SUMMARY OF INVENTION

However, the problem with this known approach is that the application on the 2nd screen is not reactive enough if the time period chosen is long, and that the application stops unnecessarily if the time period chosen is short and the content contains for a longer period non-watermark-friendly parts.
This problem is solved by the method disclosed in claim 1.
An apparatus that utilises this method is disclosed in claim 2.
Advantageous additional embodiments of the invention are disclosed in the respective dependent claims.
In synchronising via audio watermarking a 2nd screen device or application with a main or 1st screen device like a TV, the invention is related to determining whether audio watermarking detection in the 2nd screen device is not possible due to non-watermark-friendly audio content, or due to the fact the content has stopped, e.g. due to user action or advertisements.
According to the invention, in the 2nd screen device watermark detector, additional information is used about which level of detection strength can be expected for a certain watermarking symbol. The corresponding detection strength level metadata is generated during or after the embedding process in a studio that produces the video/audio content supplied to the 1st screen device, and is loaded on the 2nd screen device before watermark detection. The advantage is that any 1st screen device (e.g. a facile TV receiver) on the market can be used for the inventive audio watermarking based synchronisation processing.
In case the 1st screen device has enough processing power it is also possible to generate the detection strength level metadata in the 1st screen device itself.
The 2nd screen watermark detector can then distinguish between sections of watermark ‘unfriendly’ audio content where low detection strength can be expected, and sections of watermark ‘friendly’ audio content where a high detection strength is expected. In case the watermark detector does not detect a symbol in watermark friendly content, the processing control decides that the presentation or replay of content from the 1st screen device has been stopped, whereas it decides to not stop but to continue trying to detect the watermark if no symbol can be detected in watermark unfriendly audio content.
An advantage of this kind of processing is significantly improved reactivity of the 2nd screen application: it is more quickly detected whether the user has stopped the content on the first screen or whether merely watermark ‘unfriendly’ content is played.
In principle, the inventive method is suited for determining in a 2nd device or application whether or not audio content received via an acoustic path from a 1st device or application has been stopped or is paused, wherein said audio content was targeted to be watermarked, said method including:

- carrying out in said 2nd device or application a watermark symbol detection in the received audio content and a related detection strength value determination;
  in case no watermark symbol has been detected:
- comparing a received expected detection strength value with a received detection strength threshold value;
- if said expected detection strength value is greater than said detection strength threshold value, deciding that content has been stopped in the 1st screen device;
- if said received expected detection strength value is not greater than said detection strength threshold value, deciding that content has not been stopped in the 1st screen device, and again carrying out said watermark symbol detection and said related detection strength value determination;
  in case a watermark symbol has been detected, comparing said determined detection strength value with said expected detection strength value and calculating therefrom a correspondingly updated detection strength threshold value which replaces said received detection strength threshold value;
  deciding that content has not been stopped in the 1st screen device, and again carrying out said watermark symbol detection and said related detection strength value determination.

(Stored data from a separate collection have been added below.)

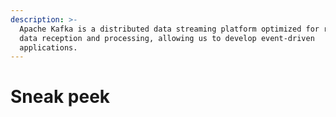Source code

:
 ```yaml
---
description: >-
  Apache Kafka is a distributed data streaming platform optimized for real-time
  data reception and processing, allowing us to develop event-driven
  applications.
---
```


# Sneak peek

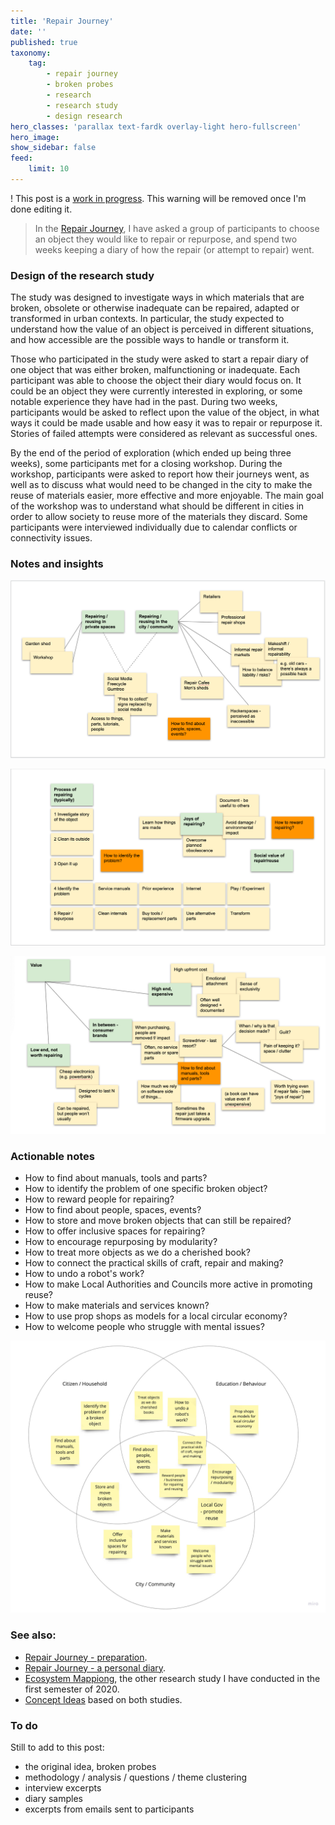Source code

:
```yaml
---
title: 'Repair Journey'
date: ''
published: true
taxonomy:
    tag:
        - repair journey
        - broken probes
        - research
        - research study
        - design research
hero_classes: 'parallax text-fardk overlay-light hero-fullscreen'
hero_image:
show_sidebar: false
feed:
    limit: 10
---
```


! This post is a [work in progress](#todo). This warning will be removed once I'm done editing it.

> In the [Repair Journey](https://opendott.org/repair-diaries/), I have asked a group of participants to choose an object they would like to repair or repurpose, and spend two weeks keeping a diary of how the repair (or attempt to repair) went.

### Design of the research study

The study was designed to investigate ways in which materials that are broken, obsolete or otherwise inadequate can be repaired, adapted or transformed in urban contexts. In particular, the study expected to understand how the value of an object is perceived in different situations, and how accessible are the possible ways to handle or transform it.

Those who participated in the study were asked to start a repair diary of one object that was either broken, malfunctioning or inadequate. Each participant was able to choose the object their diary would focus on. It could be an object they were currently interested in exploring, or some notable experience they have had in the past. During two weeks, participants would be asked to reflect upon the value of the object, in what ways it could be made usable and how easy it was to repair or repurpose it. Stories of failed attempts were considered as relevant as successful ones.

By the end of the period of exploration (which ended up being three weeks), some participants met for a closing workshop. During the workshop, participants were asked to report how their journeys went, as well as to discuss what would need to be changed in the city to make the reuse of materials easier, more effective and more enjoyable. The main goal of the workshop was to understand what should be different in cities in order to allow society to reuse more of the materials they discard. Some participants were interviewed individually due to calendar conflicts or connectivity issues.

### Notes and insights

![Repair in Public / Repair in Private](private-public.png?lightbox=1000)

![Process of Repair / Joys of Repair](process-joy.png?lightbox=1000)

![Value](value.png?lightbox=1000)

### Actionable notes

* How to find about manuals, tools and parts?
* How to identify the problem of one specific broken object?
* How to reward people for repairing?
* How to find about people, spaces, events?
* How to store and move broken objects that can still be repaired?
* How to offer inclusive spaces for repairing?
* How to encourage repurposing by modularity?
* How to treat more objects as we do a cherished book?
* How to connect the practical skills of craft, repair and making?
* How to undo a robot's work?
* How to make Local Authorities and Councils more active in promoting reuse?
* How to make materials and services known?
* How to use prop shops as models for a local circular economy?
* How to welcome people who struggle with mental issues?

![Takeaways](takeaways.jpg)

### See also:

* [Repair Journey - preparation](../repair-journey-preparation).
* [Repair Journey - a personal diary](../repair-journey-a-personal-diary).
* [Ecosystem Mappiong](../ecosystem-mapping), the other research study I have conducted in the first semester of 2020.
* [Concept Ideas](../../concepts) based on both studies.

<a id="todo"></a>

### To do

Still to add to this post:

* the original idea, broken probes
* methodology / analysis / questions / theme clustering
* interview excerpts
* diary samples
* excerpts from emails sent to participants
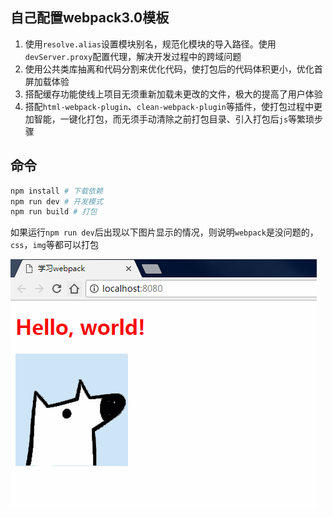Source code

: ## 自己配置webpack3.0模板 

1. 使用`resolve.alias`设置模块别名，规范化模块的导入路径。使用`devServer.proxy`配置代理，解决开发过程中的跨域问题
2. 使用公共类库抽离和代码分割来优化代码，使打包后的代码体积更小，优化首屏加载体验
3. 搭配缓存功能使线上项目无须重新加载未更改的文件，极大的提高了用户体验
4. 搭配`html-webpack-plugin`、`clean-webpack-plugin`等插件，使打包过程中更加智能，一键化打包，而无须手动清除之前打包目录、引入打包后`js`等繁琐步骤

## 命令

```bash
npm install # 下载依赖
npm run dev # 开发模式
npm run build # 打包
```

如果运行`npm run dev`后出现以下图片显示的情况，则说明`webpack`是没问题的，`css`，`img`等都可以打包

![demo](./readme_pic/demo.png)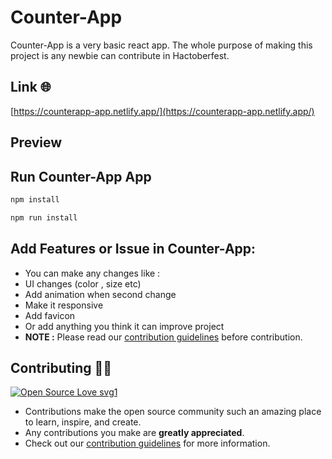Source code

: # Counter-App

Counter-App is a very basic react app. The whole purpose of making this project is any newbie can contribute in Hactoberfest.

## Link 🌐

[https://counterapp-app.netlify.app/](https://counterapp-app.netlify.app/)

## Preview

## Run Counter-App App

```bash
npm install
```

```bash
npm run install
```

## Add Features or Issue in Counter-App:

- You can make any changes like :
- UI changes (color , size etc)
- Add animation when second change
- Make it responsive
- Add favicon
- Or add anything you think it can improve project
- **NOTE :** Please read our [contribution guidelines](/CONTRIBUTING.md) before contribution.

## Contributing 👨‍💻

[![Open Source Love svg1](https://badges.frapsoft.com/os/v1/open-source.svg?v=103)](https://github.com/ellerbrock/open-source-badges/)

- Contributions make the open source community such an amazing place to learn, inspire, and create.
- Any contributions you make are **greatly appreciated**.
- Check out our [contribution guidelines](/CONTRIBUTING.md) for more information.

In principle the inventive apparatus is suited for determining in a 2nd device or application whether or not audio content received via an acoustic path from a 1st device or application has been stopped or is paused, wherein said audio content was targeted to be watermarked, said apparatus including:
means being adapted for carrying out in said 2nd device or application a watermark symbol detection in the received audio content and a related detection strength value determination;
means being adapted for, in case no watermark symbol has been detected, comparing a received expected detection strength value with a received detection strength threshold value, and if said expected detection strength value is greater than said detection strength threshold value, for deciding that content has been stopped in the 1st screen device, and if said received expected detection strength value is not greater than said detection strength threshold value, for deciding that content has not been stopped in the 1st screen device and continuing the processing in said means for carrying out said watermark symbol detection and said related detection strength value determination;
means being adapted for comparing, in case a watermark symbol has been detected, said determined detection strength value with said expected detection strength value and for calculating therefrom a correspondingly updated detection strength threshold value which replaces said received detection strength threshold value, and for deciding that content has not been stopped in the 1st screen device and continuing the processing in said means for carrying out said watermark symbol detection and said related detection strength value determination.

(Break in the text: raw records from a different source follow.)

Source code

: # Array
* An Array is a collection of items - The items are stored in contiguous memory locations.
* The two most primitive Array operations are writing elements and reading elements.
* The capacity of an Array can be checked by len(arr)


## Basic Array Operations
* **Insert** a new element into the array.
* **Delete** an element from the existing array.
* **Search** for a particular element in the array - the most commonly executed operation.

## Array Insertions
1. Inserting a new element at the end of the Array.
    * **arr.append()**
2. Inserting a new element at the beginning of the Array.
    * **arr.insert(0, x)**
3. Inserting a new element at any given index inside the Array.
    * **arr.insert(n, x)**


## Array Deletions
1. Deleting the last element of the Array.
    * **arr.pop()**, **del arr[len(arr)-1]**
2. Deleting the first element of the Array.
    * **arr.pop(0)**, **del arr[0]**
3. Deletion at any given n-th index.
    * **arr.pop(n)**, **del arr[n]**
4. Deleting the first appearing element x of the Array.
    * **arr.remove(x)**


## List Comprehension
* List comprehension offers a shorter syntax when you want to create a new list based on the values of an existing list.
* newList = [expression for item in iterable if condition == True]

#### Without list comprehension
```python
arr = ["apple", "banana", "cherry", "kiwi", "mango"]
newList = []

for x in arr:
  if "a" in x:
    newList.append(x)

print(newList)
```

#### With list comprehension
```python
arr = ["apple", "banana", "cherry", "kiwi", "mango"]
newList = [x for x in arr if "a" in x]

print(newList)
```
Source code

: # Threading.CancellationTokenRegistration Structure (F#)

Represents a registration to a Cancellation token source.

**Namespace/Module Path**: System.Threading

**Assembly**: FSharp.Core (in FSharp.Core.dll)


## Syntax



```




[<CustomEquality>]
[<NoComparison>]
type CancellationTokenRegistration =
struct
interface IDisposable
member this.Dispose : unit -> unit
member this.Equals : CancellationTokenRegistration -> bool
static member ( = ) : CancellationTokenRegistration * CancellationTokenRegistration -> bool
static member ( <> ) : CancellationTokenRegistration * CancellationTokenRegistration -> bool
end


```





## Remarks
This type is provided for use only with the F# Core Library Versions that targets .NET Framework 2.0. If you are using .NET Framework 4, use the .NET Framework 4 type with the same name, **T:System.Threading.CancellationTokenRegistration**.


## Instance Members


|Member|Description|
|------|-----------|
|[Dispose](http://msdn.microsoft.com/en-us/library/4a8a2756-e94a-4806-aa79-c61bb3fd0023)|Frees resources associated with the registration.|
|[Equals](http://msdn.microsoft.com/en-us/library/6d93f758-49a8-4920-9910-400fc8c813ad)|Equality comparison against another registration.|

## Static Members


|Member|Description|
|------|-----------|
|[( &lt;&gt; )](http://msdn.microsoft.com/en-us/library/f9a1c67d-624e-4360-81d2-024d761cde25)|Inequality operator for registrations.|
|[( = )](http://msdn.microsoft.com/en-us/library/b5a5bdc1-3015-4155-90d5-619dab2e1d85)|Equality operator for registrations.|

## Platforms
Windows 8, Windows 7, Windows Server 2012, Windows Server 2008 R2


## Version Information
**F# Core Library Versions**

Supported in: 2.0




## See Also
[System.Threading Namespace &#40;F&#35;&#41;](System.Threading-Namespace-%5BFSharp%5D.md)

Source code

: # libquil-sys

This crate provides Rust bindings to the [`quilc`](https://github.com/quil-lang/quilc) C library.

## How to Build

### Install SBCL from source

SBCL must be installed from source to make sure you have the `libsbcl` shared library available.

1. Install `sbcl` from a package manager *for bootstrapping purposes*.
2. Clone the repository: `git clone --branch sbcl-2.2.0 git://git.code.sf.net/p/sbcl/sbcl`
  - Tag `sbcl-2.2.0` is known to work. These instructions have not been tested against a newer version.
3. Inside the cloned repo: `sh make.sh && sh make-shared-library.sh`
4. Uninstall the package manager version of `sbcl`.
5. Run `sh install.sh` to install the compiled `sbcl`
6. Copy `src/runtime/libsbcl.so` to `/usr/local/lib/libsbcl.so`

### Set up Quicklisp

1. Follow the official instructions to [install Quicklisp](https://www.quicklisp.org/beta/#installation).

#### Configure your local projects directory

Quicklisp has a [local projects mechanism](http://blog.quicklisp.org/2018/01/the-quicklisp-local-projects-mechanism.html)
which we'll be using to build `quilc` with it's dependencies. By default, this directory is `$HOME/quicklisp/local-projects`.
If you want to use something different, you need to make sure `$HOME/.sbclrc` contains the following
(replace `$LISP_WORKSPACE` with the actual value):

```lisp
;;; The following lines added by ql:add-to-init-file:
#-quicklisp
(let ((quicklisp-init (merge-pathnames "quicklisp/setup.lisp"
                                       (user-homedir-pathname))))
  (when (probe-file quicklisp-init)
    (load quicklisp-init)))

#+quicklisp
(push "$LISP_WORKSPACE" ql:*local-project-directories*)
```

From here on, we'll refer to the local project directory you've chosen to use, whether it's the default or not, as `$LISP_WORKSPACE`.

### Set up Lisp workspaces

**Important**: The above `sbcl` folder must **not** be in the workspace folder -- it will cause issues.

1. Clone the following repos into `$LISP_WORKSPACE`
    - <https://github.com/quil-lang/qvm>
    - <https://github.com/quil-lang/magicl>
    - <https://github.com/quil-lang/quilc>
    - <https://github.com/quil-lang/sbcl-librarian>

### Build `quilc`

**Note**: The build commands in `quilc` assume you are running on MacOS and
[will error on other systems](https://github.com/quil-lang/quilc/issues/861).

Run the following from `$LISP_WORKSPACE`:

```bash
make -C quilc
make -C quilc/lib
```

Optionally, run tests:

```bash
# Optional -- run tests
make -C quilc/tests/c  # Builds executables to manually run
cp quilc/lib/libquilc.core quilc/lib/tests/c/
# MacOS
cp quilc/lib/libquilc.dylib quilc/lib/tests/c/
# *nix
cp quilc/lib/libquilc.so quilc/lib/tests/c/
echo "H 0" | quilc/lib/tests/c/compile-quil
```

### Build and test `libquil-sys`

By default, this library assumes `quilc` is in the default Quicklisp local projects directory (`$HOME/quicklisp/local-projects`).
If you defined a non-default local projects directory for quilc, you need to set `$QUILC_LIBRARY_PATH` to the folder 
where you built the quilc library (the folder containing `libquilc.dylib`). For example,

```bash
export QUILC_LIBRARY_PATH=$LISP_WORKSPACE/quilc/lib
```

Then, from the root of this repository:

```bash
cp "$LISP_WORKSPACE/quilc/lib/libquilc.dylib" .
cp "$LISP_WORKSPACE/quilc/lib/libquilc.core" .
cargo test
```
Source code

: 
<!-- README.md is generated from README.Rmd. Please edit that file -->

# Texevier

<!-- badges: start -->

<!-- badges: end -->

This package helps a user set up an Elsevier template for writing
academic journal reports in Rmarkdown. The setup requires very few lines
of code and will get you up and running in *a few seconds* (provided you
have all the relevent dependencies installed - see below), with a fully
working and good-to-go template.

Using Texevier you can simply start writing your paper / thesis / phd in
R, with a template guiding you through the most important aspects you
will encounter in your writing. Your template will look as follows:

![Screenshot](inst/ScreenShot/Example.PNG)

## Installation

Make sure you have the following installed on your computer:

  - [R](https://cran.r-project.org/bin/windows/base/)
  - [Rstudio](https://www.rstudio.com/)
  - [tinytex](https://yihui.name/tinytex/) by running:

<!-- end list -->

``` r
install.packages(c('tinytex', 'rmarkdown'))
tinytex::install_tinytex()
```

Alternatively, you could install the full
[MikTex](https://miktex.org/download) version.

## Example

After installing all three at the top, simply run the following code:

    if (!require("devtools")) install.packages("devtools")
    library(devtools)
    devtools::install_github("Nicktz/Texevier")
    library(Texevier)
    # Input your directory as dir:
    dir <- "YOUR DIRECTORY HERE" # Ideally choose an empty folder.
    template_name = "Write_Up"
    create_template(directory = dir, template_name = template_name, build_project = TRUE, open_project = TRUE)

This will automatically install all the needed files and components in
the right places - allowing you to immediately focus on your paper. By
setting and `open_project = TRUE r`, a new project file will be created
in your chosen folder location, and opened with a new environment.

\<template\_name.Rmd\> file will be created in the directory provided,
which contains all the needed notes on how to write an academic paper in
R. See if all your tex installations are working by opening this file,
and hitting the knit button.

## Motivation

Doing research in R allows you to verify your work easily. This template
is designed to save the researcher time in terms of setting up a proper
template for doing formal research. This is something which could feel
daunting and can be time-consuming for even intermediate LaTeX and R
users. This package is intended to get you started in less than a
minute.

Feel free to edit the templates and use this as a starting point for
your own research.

BRIEF DESCRIPTION OF DRAWINGS

Exemplary embodiments of the invention are described with reference to the accompanying drawings, which show in:

FIG. 1 inventive processing in the 2nd screen device;

FIG. 2 detection strength measurement in the 1st screen device;

FIG. 3 detection strength estimation in the 1st screen device;

FIG. 4 detection strength calculation for correlation based system.

DESCRIPTION OF EMBODIMENTS

Even if not explicitly described, the following embodiments may be employed in any combination or sub-combination.
The invention is related to audio watermarking, in which watermarking information is inaudibly embedded in an audio data stream. The watermarking information is comprised of several bits, and a sequence of bits which can be independently decoded is called a payload. A typical payload size is 20 bits. Such payload is usually secured by an error correction code or processing. The resulting bits are embedded via watermarking symbols into the audio data stream. For example, one scheme is to use two symbols where one symbol denotes the bit value ‘0’ and the other one the bit value ‘1’.
According to the invention, in connection with watermark signal embedding the expected detection strength is determined. This can be performed by running a watermark detector possibly after some kind of modification of the audio signal (like adding noise), or the watermark detection strength can be estimated directly during embedding, for example by taking into account the embedding strength as determined by a psycho-acoustical model.
The expected detection strength for each watermarking symbol, an initial detection strength threshold value, and possibly some metadata like a content ID and the position of the symbols inside the content is then transferred to a second screen device. Often dedicated apps for each show are used for 2nd screen applications. That means that this detection strength information can be downloaded via Wi-Fi or via a mobile network together with the app, or the detection strength information can be loaded later by the app, for example at start-up time of the app or if the app has identified what kind of content is played on the first screen. Advantageously, loading of additional content is anyway used by the app and therefore the loading of detection strength information leads to no additional complexity in the app logic or on the backend server.
The 1st screen device may be a device without screen, e.g. a radio. The 2nd screen device may be a device without screen, e.g. a toy reacting to the content presented on the 1st device.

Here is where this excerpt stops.